— Он у нас поздний вышел ребенок — в этом, мне кажется, все дело, — сказала бабушка.

— Простите? – удивилась я.

Мальчику Феде на вид было лет восемь-девять, его матери — под тридцать. Какой же поздний? Скорее уж, по нынешним временам, ранний ребенок. Бабушка, кстати, смотрелась весьма колоритно: очень пожилая, но с яркими, живыми глазами, огромная, с прической в виде булки-плетенки, в просторной полосатой юбке. Хотелось назвать ее старухой, причем в уважительном смысле этого слова.

— Я о своем сыне говорю, Федином отце, — объяснила бабушка. — Мы с мужем его пятнадцать лет ждали, почти отчаялись.

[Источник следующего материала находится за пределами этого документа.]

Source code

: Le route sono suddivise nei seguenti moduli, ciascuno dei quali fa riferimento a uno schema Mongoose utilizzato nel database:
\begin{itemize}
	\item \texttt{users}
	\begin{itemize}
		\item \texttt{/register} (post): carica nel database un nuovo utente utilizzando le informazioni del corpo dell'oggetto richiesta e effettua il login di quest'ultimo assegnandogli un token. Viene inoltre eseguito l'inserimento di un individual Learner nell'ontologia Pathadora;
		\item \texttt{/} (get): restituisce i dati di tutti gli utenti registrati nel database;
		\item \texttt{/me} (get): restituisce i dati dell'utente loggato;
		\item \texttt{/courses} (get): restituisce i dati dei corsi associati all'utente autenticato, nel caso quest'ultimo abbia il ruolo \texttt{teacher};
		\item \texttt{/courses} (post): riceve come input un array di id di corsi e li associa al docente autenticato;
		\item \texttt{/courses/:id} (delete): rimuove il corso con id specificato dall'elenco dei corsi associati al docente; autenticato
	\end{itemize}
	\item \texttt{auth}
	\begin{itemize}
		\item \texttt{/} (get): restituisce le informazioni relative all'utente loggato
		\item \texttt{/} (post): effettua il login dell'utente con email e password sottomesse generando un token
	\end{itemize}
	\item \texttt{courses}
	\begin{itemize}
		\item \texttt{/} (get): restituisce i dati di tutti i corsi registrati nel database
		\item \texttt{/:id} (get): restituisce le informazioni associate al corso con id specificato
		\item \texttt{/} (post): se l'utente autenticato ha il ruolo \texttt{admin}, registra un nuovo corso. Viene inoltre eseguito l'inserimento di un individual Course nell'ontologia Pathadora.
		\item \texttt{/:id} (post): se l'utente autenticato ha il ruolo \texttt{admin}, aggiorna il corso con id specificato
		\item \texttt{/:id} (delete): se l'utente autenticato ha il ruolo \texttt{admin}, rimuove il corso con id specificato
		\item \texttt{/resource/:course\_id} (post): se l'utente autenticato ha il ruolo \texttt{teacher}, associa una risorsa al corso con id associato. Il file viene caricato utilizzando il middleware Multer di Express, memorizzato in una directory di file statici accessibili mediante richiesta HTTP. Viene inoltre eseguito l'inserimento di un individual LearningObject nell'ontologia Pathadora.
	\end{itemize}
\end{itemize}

Всех этих современных ухищрений тогда не было — оставалось только в Кисловодск ездить или Богу молиться. Но мы и молиться не могли, поскольку оба были члены партии…

— Да, да, — я закивала, ничего пока не понимая.

Жалобы, которые уже озвучила мать мальчика — плаксивость, что-то вроде ипохондрии («животик болит… ножки болят… мама, у меня тут кровь, я не умру?»), вранье про школьные дела и уроки («вечно ему ничего не задано») — вроде бы никак не вязались с поздним рождением Фединого отца.

— Риточка, ты пока погуляй с ним, — безапелляционно распорядилась бабушка. — А я с доктором поговорю.

Невестка послушно вышла. Не сказать, чтобы мне это понравилось. Но вдруг бабка собирается говорить о каких-то старых семейных тайнах, в которые Рита до сих пор не посвящена?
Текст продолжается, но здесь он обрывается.